__WHAT TO PRODUCE__. Repeat all of the records verbatim.

__DATA RECORDS__.

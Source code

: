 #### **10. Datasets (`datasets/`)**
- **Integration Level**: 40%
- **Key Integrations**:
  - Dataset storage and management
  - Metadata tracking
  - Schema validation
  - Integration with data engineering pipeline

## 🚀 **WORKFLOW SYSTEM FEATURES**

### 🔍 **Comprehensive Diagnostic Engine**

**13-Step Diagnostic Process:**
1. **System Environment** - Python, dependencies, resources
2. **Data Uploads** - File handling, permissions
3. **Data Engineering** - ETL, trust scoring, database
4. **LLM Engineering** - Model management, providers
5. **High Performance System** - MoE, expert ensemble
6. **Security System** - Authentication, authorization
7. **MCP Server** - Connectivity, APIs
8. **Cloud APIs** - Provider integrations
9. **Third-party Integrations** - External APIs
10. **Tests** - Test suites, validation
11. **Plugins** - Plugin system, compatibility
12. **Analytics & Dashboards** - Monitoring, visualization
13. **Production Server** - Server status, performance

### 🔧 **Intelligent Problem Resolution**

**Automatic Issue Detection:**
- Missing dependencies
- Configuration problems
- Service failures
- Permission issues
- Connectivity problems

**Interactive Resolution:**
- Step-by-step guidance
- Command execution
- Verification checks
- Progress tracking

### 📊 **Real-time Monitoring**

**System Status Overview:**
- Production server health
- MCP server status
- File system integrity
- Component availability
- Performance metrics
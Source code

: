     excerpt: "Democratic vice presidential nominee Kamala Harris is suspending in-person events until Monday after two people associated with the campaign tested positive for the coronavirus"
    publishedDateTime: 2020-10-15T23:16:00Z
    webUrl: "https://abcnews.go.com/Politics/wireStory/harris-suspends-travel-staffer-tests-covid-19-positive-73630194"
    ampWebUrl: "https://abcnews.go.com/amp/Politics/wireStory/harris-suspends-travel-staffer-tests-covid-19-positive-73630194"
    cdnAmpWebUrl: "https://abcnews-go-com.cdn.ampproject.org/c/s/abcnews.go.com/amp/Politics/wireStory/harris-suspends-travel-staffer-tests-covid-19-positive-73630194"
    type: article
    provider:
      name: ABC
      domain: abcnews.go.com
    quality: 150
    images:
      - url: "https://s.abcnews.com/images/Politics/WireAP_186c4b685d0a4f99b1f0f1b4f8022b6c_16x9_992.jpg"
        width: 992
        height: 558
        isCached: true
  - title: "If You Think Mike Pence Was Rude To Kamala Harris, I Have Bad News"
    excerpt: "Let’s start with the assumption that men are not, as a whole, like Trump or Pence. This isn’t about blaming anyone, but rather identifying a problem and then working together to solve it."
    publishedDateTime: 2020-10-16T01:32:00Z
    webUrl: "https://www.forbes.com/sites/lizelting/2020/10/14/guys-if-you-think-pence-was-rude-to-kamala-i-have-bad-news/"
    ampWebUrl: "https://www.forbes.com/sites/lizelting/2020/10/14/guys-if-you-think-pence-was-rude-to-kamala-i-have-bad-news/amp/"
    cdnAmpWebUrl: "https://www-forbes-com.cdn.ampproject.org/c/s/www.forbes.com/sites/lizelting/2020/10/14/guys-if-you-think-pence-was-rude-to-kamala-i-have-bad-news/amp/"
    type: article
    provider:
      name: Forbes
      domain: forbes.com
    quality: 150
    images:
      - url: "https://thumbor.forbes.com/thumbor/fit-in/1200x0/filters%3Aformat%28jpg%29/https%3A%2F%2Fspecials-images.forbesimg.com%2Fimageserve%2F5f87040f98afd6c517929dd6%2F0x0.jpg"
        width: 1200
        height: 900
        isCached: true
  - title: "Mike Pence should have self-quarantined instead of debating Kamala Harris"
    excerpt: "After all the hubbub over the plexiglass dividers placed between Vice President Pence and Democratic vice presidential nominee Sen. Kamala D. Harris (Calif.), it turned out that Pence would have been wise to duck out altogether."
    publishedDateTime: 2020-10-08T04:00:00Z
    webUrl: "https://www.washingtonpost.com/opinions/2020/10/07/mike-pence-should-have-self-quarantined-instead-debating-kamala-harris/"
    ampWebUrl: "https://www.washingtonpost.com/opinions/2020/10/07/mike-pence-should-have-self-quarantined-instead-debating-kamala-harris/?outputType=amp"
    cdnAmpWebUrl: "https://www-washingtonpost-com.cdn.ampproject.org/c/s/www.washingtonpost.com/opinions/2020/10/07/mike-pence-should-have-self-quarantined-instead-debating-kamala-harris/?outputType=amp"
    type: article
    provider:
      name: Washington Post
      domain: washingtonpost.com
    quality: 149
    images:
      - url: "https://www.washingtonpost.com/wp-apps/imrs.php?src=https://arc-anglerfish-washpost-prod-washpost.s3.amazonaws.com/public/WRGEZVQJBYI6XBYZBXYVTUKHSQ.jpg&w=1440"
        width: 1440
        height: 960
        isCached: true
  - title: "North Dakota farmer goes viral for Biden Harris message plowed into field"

__TASK ANSWER__.
Source code

: #### **10. Datasets (`datasets/`)**
- **Integration Level**: 40%
- **Key Integrations**:
  - Dataset storage and management
  - Metadata tracking
  - Schema validation
  - Integration with data engineering pipeline

## 🚀 **WORKFLOW SYSTEM FEATURES**

### 🔍 **Comprehensive Diagnostic Engine**

**13-Step Diagnostic Process:**
1. **System Environment** - Python, dependencies, resources
2. **Data Uploads** - File handling, permissions
3. **Data Engineering** - ETL, trust scoring, database
4. **LLM Engineering** - Model management, providers
5. **High Performance System** - MoE, expert ensemble
6. **Security System** - Authentication, authorization
7. **MCP Server** - Connectivity, APIs
8. **Cloud APIs** - Provider integrations
9. **Third-party Integrations** - External APIs
10. **Tests** - Test suites, validation
11. **Plugins** - Plugin system, compatibility
12. **Analytics & Dashboards** - Monitoring, visualization
13. **Production Server** - Server status, performance

### 🔧 **Intelligent Problem Resolution**

**Automatic Issue Detection:**
- Missing dependencies
- Configuration problems
- Service failures
- Permission issues
- Connectivity problems

**Interactive Resolution:**
- Step-by-step guidance
- Command execution
- Verification checks
- Progress tracking

### 📊 **Real-time Monitoring**

**System Status Overview:**
- Production server health
- MCP server status
- File system integrity
- Component availability
- Performance metrics
Source code

:     excerpt: "Democratic vice presidential nominee Kamala Harris is suspending in-person events until Monday after two people associated with the campaign tested positive for the coronavirus"
    publishedDateTime: 2020-10-15T23:16:00Z
    webUrl: "https://abcnews.go.com/Politics/wireStory/harris-suspends-travel-staffer-tests-covid-19-positive-73630194"
    ampWebUrl: "https://abcnews.go.com/amp/Politics/wireStory/harris-suspends-travel-staffer-tests-covid-19-positive-73630194"
    cdnAmpWebUrl: "https://abcnews-go-com.cdn.ampproject.org/c/s/abcnews.go.com/amp/Politics/wireStory/harris-suspends-travel-staffer-tests-covid-19-positive-73630194"
    type: article
    provider:
      name: ABC
      domain: abcnews.go.com
    quality: 150
    images:
      - url: "https://s.abcnews.com/images/Politics/WireAP_186c4b685d0a4f99b1f0f1b4f8022b6c_16x9_992.jpg"
        width: 992
        height: 558
        isCached: true
  - title: "If You Think Mike Pence Was Rude To Kamala Harris, I Have Bad News"
    excerpt: "Let’s start with the assumption that men are not, as a whole, like Trump or Pence. This isn’t about blaming anyone, but rather identifying a problem and then working together to solve it."
    publishedDateTime: 2020-10-16T01:32:00Z
    webUrl: "https://www.forbes.com/sites/lizelting/2020/10/14/guys-if-you-think-pence-was-rude-to-kamala-i-have-bad-news/"
    ampWebUrl: "https://www.forbes.com/sites/lizelting/2020/10/14/guys-if-you-think-pence-was-rude-to-kamala-i-have-bad-news/amp/"
    cdnAmpWebUrl: "https://www-forbes-com.cdn.ampproject.org/c/s/www.forbes.com/sites/lizelting/2020/10/14/guys-if-you-think-pence-was-rude-to-kamala-i-have-bad-news/amp/"
    type: article
    provider:
      name: Forbes
      domain: forbes.com
    quality: 150
    images:
      - url: "https://thumbor.forbes.com/thumbor/fit-in/1200x0/filters%3Aformat%28jpg%29/https%3A%2F%2Fspecials-images.forbesimg.com%2Fimageserve%2F5f87040f98afd6c517929dd6%2F0x0.jpg"
        width: 1200
        height: 900
        isCached: true
  - title: "Mike Pence should have self-quarantined instead of debating Kamala Harris"
    excerpt: "After all the hubbub over the plexiglass dividers placed between Vice President Pence and Democratic vice presidential nominee Sen. Kamala D. Harris (Calif.), it turned out that Pence would have been wise to duck out altogether."
    publishedDateTime: 2020-10-08T04:00:00Z
    webUrl: "https://www.washingtonpost.com/opinions/2020/10/07/mike-pence-should-have-self-quarantined-instead-debating-kamala-harris/"
    ampWebUrl: "https://www.washingtonpost.com/opinions/2020/10/07/mike-pence-should-have-self-quarantined-instead-debating-kamala-harris/?outputType=amp"
    cdnAmpWebUrl: "https://www-washingtonpost-com.cdn.ampproject.org/c/s/www.washingtonpost.com/opinions/2020/10/07/mike-pence-should-have-self-quarantined-instead-debating-kamala-harris/?outputType=amp"
    type: article
    provider:
      name: Washington Post
      domain: washingtonpost.com
    quality: 149
    images:
      - url: "https://www.washingtonpost.com/wp-apps/imrs.php?src=https://arc-anglerfish-washpost-prod-washpost.s3.amazonaws.com/public/WRGEZVQJBYI6XBYZBXYVTUKHSQ.jpg&w=1440"
        width: 1440
        height: 960
        isCached: true
  - title: "North Dakota farmer goes viral for Biden Harris message plowed into field"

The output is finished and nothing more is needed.